[Records from a data source]
▬▬▬▬▬▬▬▬▬▬

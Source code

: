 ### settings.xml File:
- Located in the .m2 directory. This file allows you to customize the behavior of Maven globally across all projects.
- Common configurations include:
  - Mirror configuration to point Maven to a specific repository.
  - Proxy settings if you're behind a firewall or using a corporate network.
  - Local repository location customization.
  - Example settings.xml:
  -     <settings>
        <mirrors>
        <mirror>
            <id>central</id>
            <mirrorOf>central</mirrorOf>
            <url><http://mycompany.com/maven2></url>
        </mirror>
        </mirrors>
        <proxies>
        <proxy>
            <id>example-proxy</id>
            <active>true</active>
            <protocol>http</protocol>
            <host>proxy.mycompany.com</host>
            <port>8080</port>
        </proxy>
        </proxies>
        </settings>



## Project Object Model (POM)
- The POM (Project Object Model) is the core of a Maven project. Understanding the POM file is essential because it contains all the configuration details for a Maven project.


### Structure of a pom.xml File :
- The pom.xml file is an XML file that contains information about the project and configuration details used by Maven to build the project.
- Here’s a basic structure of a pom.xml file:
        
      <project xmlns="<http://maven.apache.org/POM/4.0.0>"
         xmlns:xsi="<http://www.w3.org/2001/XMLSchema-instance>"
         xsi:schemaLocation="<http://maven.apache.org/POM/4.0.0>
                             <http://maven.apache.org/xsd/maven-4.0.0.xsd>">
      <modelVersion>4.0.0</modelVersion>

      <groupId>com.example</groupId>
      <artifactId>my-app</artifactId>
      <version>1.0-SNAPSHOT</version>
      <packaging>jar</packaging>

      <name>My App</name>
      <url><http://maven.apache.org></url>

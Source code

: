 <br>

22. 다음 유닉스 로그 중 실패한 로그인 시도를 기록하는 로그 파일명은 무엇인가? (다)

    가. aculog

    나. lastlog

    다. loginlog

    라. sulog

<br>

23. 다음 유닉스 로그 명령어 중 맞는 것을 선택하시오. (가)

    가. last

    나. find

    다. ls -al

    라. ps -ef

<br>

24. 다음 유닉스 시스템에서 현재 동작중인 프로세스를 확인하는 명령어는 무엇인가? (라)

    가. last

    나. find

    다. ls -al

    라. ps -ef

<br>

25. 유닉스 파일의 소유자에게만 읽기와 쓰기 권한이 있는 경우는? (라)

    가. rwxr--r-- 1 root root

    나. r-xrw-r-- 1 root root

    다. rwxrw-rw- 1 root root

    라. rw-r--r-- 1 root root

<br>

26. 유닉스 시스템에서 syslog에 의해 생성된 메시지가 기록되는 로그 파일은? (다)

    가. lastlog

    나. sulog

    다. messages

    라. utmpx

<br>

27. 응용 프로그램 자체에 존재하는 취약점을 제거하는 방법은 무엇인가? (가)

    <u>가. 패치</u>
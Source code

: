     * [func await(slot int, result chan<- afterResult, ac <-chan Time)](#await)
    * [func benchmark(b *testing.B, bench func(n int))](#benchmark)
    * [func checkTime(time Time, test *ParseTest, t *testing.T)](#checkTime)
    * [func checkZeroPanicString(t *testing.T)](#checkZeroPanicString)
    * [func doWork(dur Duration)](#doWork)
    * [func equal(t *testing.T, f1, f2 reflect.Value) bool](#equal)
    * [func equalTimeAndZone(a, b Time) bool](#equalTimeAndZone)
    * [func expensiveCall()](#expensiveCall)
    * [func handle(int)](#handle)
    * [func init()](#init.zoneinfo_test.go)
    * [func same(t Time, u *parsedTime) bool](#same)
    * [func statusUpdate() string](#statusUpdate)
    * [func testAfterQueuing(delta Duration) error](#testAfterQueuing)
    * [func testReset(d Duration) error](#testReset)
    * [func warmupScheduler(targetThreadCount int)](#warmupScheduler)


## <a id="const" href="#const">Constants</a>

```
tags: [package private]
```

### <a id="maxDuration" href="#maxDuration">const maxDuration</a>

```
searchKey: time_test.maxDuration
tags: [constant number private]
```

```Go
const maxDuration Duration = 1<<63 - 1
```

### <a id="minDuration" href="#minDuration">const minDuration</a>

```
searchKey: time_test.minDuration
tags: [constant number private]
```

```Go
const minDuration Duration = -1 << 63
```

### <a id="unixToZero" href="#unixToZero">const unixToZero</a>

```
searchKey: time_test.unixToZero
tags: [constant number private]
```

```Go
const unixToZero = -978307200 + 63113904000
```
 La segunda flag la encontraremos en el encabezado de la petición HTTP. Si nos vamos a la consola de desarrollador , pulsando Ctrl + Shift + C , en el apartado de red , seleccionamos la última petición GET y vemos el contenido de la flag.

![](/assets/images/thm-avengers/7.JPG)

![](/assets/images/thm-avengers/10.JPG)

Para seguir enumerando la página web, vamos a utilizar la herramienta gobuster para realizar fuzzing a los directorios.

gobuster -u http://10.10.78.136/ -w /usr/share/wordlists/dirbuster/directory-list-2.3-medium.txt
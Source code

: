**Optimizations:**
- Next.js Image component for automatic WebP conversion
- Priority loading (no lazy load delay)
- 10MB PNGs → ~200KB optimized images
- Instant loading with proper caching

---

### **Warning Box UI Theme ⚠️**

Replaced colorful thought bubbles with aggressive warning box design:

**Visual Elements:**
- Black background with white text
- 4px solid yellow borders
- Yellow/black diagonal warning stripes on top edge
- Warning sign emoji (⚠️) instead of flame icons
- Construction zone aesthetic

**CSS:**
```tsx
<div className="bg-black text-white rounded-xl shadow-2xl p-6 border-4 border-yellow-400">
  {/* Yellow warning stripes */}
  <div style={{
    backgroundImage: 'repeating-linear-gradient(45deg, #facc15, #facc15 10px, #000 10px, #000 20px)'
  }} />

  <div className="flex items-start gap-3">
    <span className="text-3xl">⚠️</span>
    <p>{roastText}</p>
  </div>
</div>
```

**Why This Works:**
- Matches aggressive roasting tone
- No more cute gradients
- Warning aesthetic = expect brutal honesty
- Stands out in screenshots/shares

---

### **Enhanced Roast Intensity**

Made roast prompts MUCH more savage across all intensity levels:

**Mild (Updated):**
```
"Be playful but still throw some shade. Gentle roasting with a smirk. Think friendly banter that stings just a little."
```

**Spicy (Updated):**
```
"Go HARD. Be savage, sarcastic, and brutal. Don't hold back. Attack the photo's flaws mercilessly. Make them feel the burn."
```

▬▬▬▬▬▬▬▬▬▬

Required action –
In full and without error, transcribe each of the entries.

Written answer –
Source code

: ### settings.xml File:
- Located in the .m2 directory. This file allows you to customize the behavior of Maven globally across all projects.
- Common configurations include:
  - Mirror configuration to point Maven to a specific repository.
  - Proxy settings if you're behind a firewall or using a corporate network.
  - Local repository location customization.
  - Example settings.xml:
  -     <settings>
        <mirrors>
        <mirror>
            <id>central</id>
            <mirrorOf>central</mirrorOf>
            <url><http://mycompany.com/maven2></url>
        </mirror>
        </mirrors>
        <proxies>
        <proxy>
            <id>example-proxy</id>
            <active>true</active>
            <protocol>http</protocol>
            <host>proxy.mycompany.com</host>
            <port>8080</port>
        </proxy>
        </proxies>
        </settings>



## Project Object Model (POM)
- The POM (Project Object Model) is the core of a Maven project. Understanding the POM file is essential because it contains all the configuration details for a Maven project.


### Structure of a pom.xml File :
- The pom.xml file is an XML file that contains information about the project and configuration details used by Maven to build the project.
- Here’s a basic structure of a pom.xml file:
        
      <project xmlns="<http://maven.apache.org/POM/4.0.0>"
         xmlns:xsi="<http://www.w3.org/2001/XMLSchema-instance>"
         xsi:schemaLocation="<http://maven.apache.org/POM/4.0.0>
                             <http://maven.apache.org/xsd/maven-4.0.0.xsd>">
      <modelVersion>4.0.0</modelVersion>

      <groupId>com.example</groupId>
      <artifactId>my-app</artifactId>
      <version>1.0-SNAPSHOT</version>
      <packaging>jar</packaging>

      <name>My App</name>
      <url><http://maven.apache.org></url>

Source code

: <br>

22. 다음 유닉스 로그 중 실패한 로그인 시도를 기록하는 로그 파일명은 무엇인가? (다)

    가. aculog

    나. lastlog

    다. loginlog

    라. sulog

<br>

23. 다음 유닉스 로그 명령어 중 맞는 것을 선택하시오. (가)

    가. last

    나. find

    다. ls -al

    라. ps -ef

<br>

24. 다음 유닉스 시스템에서 현재 동작중인 프로세스를 확인하는 명령어는 무엇인가? (라)

    가. last

    나. find

    다. ls -al

    라. ps -ef

<br>

25. 유닉스 파일의 소유자에게만 읽기와 쓰기 권한이 있는 경우는? (라)

    가. rwxr--r-- 1 root root

    나. r-xrw-r-- 1 root root

    다. rwxrw-rw- 1 root root

    라. rw-r--r-- 1 root root

<br>

26. 유닉스 시스템에서 syslog에 의해 생성된 메시지가 기록되는 로그 파일은? (다)

    가. lastlog

    나. sulog

    다. messages

    라. utmpx

<br>

27. 응용 프로그램 자체에 존재하는 취약점을 제거하는 방법은 무엇인가? (가)

    <u>가. 패치</u>
Source code

:     * [func await(slot int, result chan<- afterResult, ac <-chan Time)](#await)
    * [func benchmark(b *testing.B, bench func(n int))](#benchmark)
    * [func checkTime(time Time, test *ParseTest, t *testing.T)](#checkTime)
    * [func checkZeroPanicString(t *testing.T)](#checkZeroPanicString)
    * [func doWork(dur Duration)](#doWork)
    * [func equal(t *testing.T, f1, f2 reflect.Value) bool](#equal)
    * [func equalTimeAndZone(a, b Time) bool](#equalTimeAndZone)
    * [func expensiveCall()](#expensiveCall)
    * [func handle(int)](#handle)
    * [func init()](#init.zoneinfo_test.go)
    * [func same(t Time, u *parsedTime) bool](#same)
    * [func statusUpdate() string](#statusUpdate)
    * [func testAfterQueuing(delta Duration) error](#testAfterQueuing)
    * [func testReset(d Duration) error](#testReset)
    * [func warmupScheduler(targetThreadCount int)](#warmupScheduler)


## <a id="const" href="#const">Constants</a>

```
tags: [package private]
```

### <a id="maxDuration" href="#maxDuration">const maxDuration</a>

```
searchKey: time_test.maxDuration
tags: [constant number private]
```

```Go
const maxDuration Duration = 1<<63 - 1
```

### <a id="minDuration" href="#minDuration">const minDuration</a>

```
searchKey: time_test.minDuration
tags: [constant number private]
```

```Go
const minDuration Duration = -1 << 63
```

### <a id="unixToZero" href="#unixToZero">const unixToZero</a>

```
searchKey: time_test.unixToZero
tags: [constant number private]
```

```Go
const unixToZero = -978307200 + 63113904000
```
 La segunda flag la encontraremos en el encabezado de la petición HTTP. Si nos vamos a la consola de desarrollador , pulsando Ctrl + Shift + C , en el apartado de red , seleccionamos la última petición GET y vemos el contenido de la flag.

![](/assets/images/thm-avengers/7.JPG)

![](/assets/images/thm-avengers/10.JPG)

Para seguir enumerando la página web, vamos a utilizar la herramienta gobuster para realizar fuzzing a los directorios.

gobuster -u http://10.10.78.136/ -w /usr/share/wordlists/dirbuster/directory-list-2.3-medium.txt
Source code

:**Optimizations:**
- Next.js Image component for automatic WebP conversion
- Priority loading (no lazy load delay)
- 10MB PNGs → ~200KB optimized images
- Instant loading with proper caching

---

### **Warning Box UI Theme ⚠️**

Replaced colorful thought bubbles with aggressive warning box design:

**Visual Elements:**
- Black background with white text
- 4px solid yellow borders
- Yellow/black diagonal warning stripes on top edge
- Warning sign emoji (⚠️) instead of flame icons
- Construction zone aesthetic

**CSS:**
```tsx
<div className="bg-black text-white rounded-xl shadow-2xl p-6 border-4 border-yellow-400">
  {/* Yellow warning stripes */}
  <div style={{
    backgroundImage: 'repeating-linear-gradient(45deg, #facc15, #facc15 10px, #000 10px, #000 20px)'
  }} />

  <div className="flex items-start gap-3">
    <span className="text-3xl">⚠️</span>
    <p>{roastText}</p>
  </div>
</div>
```

**Why This Works:**
- Matches aggressive roasting tone
- No more cute gradients
- Warning aesthetic = expect brutal honesty
- Stands out in screenshots/shares

---

### **Enhanced Roast Intensity**

Made roast prompts MUCH more savage across all intensity levels:

**Mild (Updated):**
```
"Be playful but still throw some shade. Gentle roasting with a smirk. Think friendly banter that stings just a little."
```

**Spicy (Updated):**
```
"Go HARD. Be savage, sarcastic, and brutal. Don't hold back. Attack the photo's flaws mercilessly. Make them feel the burn."
```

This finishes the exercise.